Task objective —
Lines of the material that include the string "export" should be returned.

Study material —
────────────────

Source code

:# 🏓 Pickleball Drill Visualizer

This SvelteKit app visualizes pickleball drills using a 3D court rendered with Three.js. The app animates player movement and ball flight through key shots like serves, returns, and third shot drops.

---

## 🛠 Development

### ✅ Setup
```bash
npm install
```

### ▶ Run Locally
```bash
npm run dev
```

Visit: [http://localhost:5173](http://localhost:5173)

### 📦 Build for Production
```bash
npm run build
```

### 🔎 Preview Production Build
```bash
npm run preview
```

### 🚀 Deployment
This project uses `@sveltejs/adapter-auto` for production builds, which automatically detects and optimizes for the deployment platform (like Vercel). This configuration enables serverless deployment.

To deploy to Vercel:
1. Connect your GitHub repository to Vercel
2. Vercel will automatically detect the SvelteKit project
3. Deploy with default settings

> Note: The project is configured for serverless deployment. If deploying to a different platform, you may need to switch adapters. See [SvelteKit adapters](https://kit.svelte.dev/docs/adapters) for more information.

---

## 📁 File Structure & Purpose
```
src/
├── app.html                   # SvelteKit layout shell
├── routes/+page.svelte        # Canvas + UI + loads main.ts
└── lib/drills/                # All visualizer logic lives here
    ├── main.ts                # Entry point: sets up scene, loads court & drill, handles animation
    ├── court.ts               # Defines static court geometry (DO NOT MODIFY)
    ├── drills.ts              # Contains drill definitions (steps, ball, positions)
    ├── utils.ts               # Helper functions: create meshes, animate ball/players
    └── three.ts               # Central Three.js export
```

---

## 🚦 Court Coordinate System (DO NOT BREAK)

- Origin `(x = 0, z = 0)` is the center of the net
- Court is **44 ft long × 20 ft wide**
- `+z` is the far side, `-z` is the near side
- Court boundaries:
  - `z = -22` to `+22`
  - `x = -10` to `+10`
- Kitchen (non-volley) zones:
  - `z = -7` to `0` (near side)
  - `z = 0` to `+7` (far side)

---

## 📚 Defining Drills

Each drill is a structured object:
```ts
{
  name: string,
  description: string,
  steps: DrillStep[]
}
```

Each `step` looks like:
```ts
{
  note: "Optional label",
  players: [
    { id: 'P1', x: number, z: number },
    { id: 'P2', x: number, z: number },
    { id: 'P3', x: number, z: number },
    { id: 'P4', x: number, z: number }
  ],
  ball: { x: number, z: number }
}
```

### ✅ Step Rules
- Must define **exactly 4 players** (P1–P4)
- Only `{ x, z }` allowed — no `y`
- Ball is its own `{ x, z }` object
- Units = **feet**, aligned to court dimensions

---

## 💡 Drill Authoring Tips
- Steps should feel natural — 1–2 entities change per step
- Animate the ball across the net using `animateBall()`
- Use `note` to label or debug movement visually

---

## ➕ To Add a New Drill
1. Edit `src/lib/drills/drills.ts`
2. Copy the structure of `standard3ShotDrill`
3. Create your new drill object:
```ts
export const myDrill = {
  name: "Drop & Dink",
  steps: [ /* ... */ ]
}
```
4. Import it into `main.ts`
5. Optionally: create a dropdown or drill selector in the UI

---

────────────────

Task output —
    └── three.ts               # Central Three.js export
export const myDrill = {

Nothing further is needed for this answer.